[Start of Attachment]
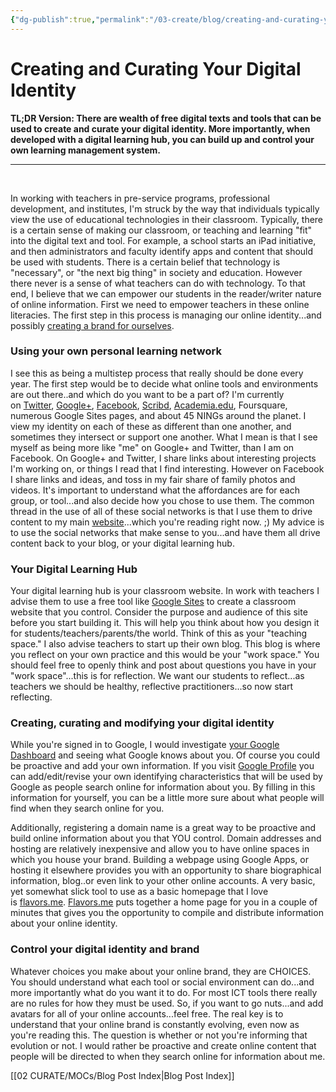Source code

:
 ```yaml
---
{"dg-publish":true,"permalink":"/03-create/blog/creating-and-curating-your-digital-identity/","title":"Creating and Curating Your Digital Identity","tags":["identity","social-media","social-networking","technology"]}
---
```


# Creating and Curating Your Digital Identity

**TL;DR Version: There are wealth of free digital texts and tools that can be used to create and curate your digital identity. More importantly, when developed with a digital learning hub, you can build up and control your own learning management system.**

* * *

 

In working with teachers in pre-service programs, professional development, and institutes, I'm struck by the way that individuals typically view the use of educational technologies in their classroom. Typically, there is a certain sense of making our classroom, or teaching and learning "fit" into the digital text and tool. For example, a school starts an iPad initiative, and then administrators and faculty identify apps and content that should be used with students. There is a certain belief that technology is "necessary", or "the next big thing" in society and education. However there never is a sense of what teachers can do with technology. To that end, I believe that we can empower our students in the reader/writer nature of online information. First we need to empower teachers in these online literacies. The first step in this process is managing our online identity...and possibly [creating a brand for ourselves](http://lifehacker.com/5531465/establish-and-maintain-your-online-identity).

### Using your own personal learning network

I see this as being a multistep process that really should be done every year. The first step would be to decide what online tools and environments are out there..and which do you want to be a part of? I'm currently on [Twitter](http://twitter.com/#!/wiobyrne), [Google+](https://plus.google.com/111576401886299659895/posts?utm_source=chrome_ntp_icon&utm_medium=chrome_app&utm_campaign=chrome), [Facebook](http://www.facebook.com/wiobyrne), [Scribd](http://www.scribd.com/wiobyrne), [Academia.edu](http://uconn.academia.edu/wiobyrne), Foursquare, numerous Google Sites pages, and about 45 NINGs around the planet. I view my identity on each of these as different than one another, and sometimes they intersect or support one another. What I mean is that I see myself as being more like "me" on Google+ and Twitter, than I am on Facebook. On Google+ and Twitter, I share links about interesting projects I'm working on, or things I read that I find interesting. However on Facebook I share links and ideas, and toss in my fair share of family photos and videos. It's important to understand what the affordances are for each group, or tool...and also decide how you chose to use them. The common thread in the use of all of these social networks is that I use them to drive content to my main [website](http://wiobyrne.com/)...which you're reading right now. ;) My advice is to use the social networks that make sense to you...and have them all drive content back to your blog, or your digital learning hub.

### Your Digital Learning Hub

Your digital learning hub is your classroom website. In work with teachers I advise them to use a free tool like [Google Sites](https://sites.google.com/site/textsandtools/techtutorials/google-sites) to create a classroom website that you control. Consider the purpose and audience of this site before you start building it. This will help you think about how you design it for students/teachers/parents/the world. Think of this as your "teaching space." I also advise teachers to start up their own blog. This blog is where you reflect on your own practice and this would be your "work space." You should feel free to openly think and post about questions you have in your "work space"...this is for reflection. We want our students to reflect...as teachers we should be healthy, reflective practitioners...so now start reflecting.

### Creating, curating and modifying your digital identity

While you're signed in to Google, I would investigate [your Google Dashboard](http://www.speedofcreativity.org/2010-11-18/privacy-sharing-and-your-google-dashboard-gct/) and seeing what Google knows about you. Of course you could be proactive and add your own information. If you visit [Google Profile](http://www.google.com/profiles) you can add/edit/revise your own identifying characteristics that will be used by Google as people search online for information about you. By filling in this information for yourself, you can be a little more sure about what people will find when they search online for you.

Additionally, registering a domain name is a great way to be proactive and build online information about you that YOU control. Domain addresses and hosting are relatively inexpensive and allow you to have online spaces in which you house your brand. Building a webpage using Google Apps, or hosting it elsewhere provides you with an opportunity to share biographical information, blog..or even link to your other online accounts. A very basic, yet somewhat slick tool to use as a basic homepage that I love is [flavors.me](http://flavors.me/). [Flavors.me](http://flavors.me/wiobyrne) puts together a home page for you in a couple of minutes that gives you the opportunity to compile and distribute information about your online identity.

### Control your digital identity and brand

Whatever choices you make about your online brand, they are CHOICES. You should understand what each tool or social environment can do...and more importantly what do you want it to do. For most ICT tools there really are no rules for how they must be used. So, if you want to go nuts...and add avatars for all of your online accounts...feel free. The real key is to understand that your online brand is constantly evolving, even now as you're reading this. The question is whether or not you're informing that evolution or not. I would rather be proactive and create online content that people will be directed to when they search online for information about me.

[[02 CURATE/MOCs/Blog Post Index\|Blog Post Index]]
[End of Attachment]
Work to complete:
Line by line, write out the material exactly, leaving the images out.

Solved problem:
Source code

:
 ```yaml
---
{"dg-publish":true,"permalink":"/03-create/blog/creating-and-curating-your-digital-identity/","title":"Creating and Curating Your Digital Identity","tags":["identity","social-media","social-networking","technology"]}
---
```


# Creating and Curating Your Digital Identity

**TL;DR Version: There are wealth of free digital texts and tools that can be used to create and curate your digital identity. More importantly, when developed with a digital learning hub, you can build up and control your own learning management system.**

* * *

 

In working with teachers in pre-service programs, professional development, and institutes, I'm struck by the way that individuals typically view the use of educational technologies in their classroom. Typically, there is a certain sense of making our classroom, or teaching and learning "fit" into the digital text and tool. For example, a school starts an iPad initiative, and then administrators and faculty identify apps and content that should be used with students. There is a certain belief that technology is "necessary", or "the next big thing" in society and education. However there never is a sense of what teachers can do with technology. To that end, I believe that we can empower our students in the reader/writer nature of online information. First we need to empower teachers in these online literacies. The first step in this process is managing our online identity...and possibly [creating a brand for ourselves](http://lifehacker.com/5531465/establish-and-maintain-your-online-identity).

### Using your own personal learning network

I see this as being a multistep process that really should be done every year. The first step would be to decide what online tools and environments are out there..and which do you want to be a part of? I'm currently on [Twitter](http://twitter.com/#!/wiobyrne), [Google+](https://plus.google.com/111576401886299659895/posts?utm_source=chrome_ntp_icon&utm_medium=chrome_app&utm_campaign=chrome), [Facebook](http://www.facebook.com/wiobyrne), [Scribd](http://www.scribd.com/wiobyrne), [Academia.edu](http://uconn.academia.edu/wiobyrne), Foursquare, numerous Google Sites pages, and about 45 NINGs around the planet. I view my identity on each of these as different than one another, and sometimes they intersect or support one another. What I mean is that I see myself as being more like "me" on Google+ and Twitter, than I am on Facebook. On Google+ and Twitter, I share links about interesting projects I'm working on, or things I read that I find interesting. However on Facebook I share links and ideas, and toss in my fair share of family photos and videos. It's important to understand what the affordances are for each group, or tool...and also decide how you chose to use them. The common thread in the use of all of these social networks is that I use them to drive content to my main [website](http://wiobyrne.com/)...which you're reading right now. ;) My advice is to use the social networks that make sense to you...and have them all drive content back to your blog, or your digital learning hub.

### Your Digital Learning Hub

Your digital learning hub is your classroom website. In work with teachers I advise them to use a free tool like [Google Sites](https://sites.google.com/site/textsandtools/techtutorials/google-sites) to create a classroom website that you control. Consider the purpose and audience of this site before you start building it. This will help you think about how you design it for students/teachers/parents/the world. Think of this as your "teaching space." I also advise teachers to start up their own blog. This blog is where you reflect on your own practice and this would be your "work space." You should feel free to openly think and post about questions you have in your "work space"...this is for reflection. We want our students to reflect...as teachers we should be healthy, reflective practitioners...so now start reflecting.

### Creating, curating and modifying your digital identity

While you're signed in to Google, I would investigate [your Google Dashboard](http://www.speedofcreativity.org/2010-11-18/privacy-sharing-and-your-google-dashboard-gct/) and seeing what Google knows about you. Of course you could be proactive and add your own information. If you visit [Google Profile](http://www.google.com/profiles) you can add/edit/revise your own identifying characteristics that will be used by Google as people search online for information about you. By filling in this information for yourself, you can be a little more sure about what people will find when they search online for you.

Additionally, registering a domain name is a great way to be proactive and build online information about you that YOU control. Domain addresses and hosting are relatively inexpensive and allow you to have online spaces in which you house your brand. Building a webpage using Google Apps, or hosting it elsewhere provides you with an opportunity to share biographical information, blog..or even link to your other online accounts. A very basic, yet somewhat slick tool to use as a basic homepage that I love is [flavors.me](http://flavors.me/). [Flavors.me](http://flavors.me/wiobyrne) puts together a home page for you in a couple of minutes that gives you the opportunity to compile and distribute information about your online identity.

### Control your digital identity and brand

Whatever choices you make about your online brand, they are CHOICES. You should understand what each tool or social environment can do...and more importantly what do you want it to do. For most ICT tools there really are no rules for how they must be used. So, if you want to go nuts...and add avatars for all of your online accounts...feel free. The real key is to understand that your online brand is constantly evolving, even now as you're reading this. The question is whether or not you're informing that evolution or not. I would rather be proactive and create online content that people will be directed to when they search online for information about me.

[[02 CURATE/MOCs/Blog Post Index\|Blog Post Index]]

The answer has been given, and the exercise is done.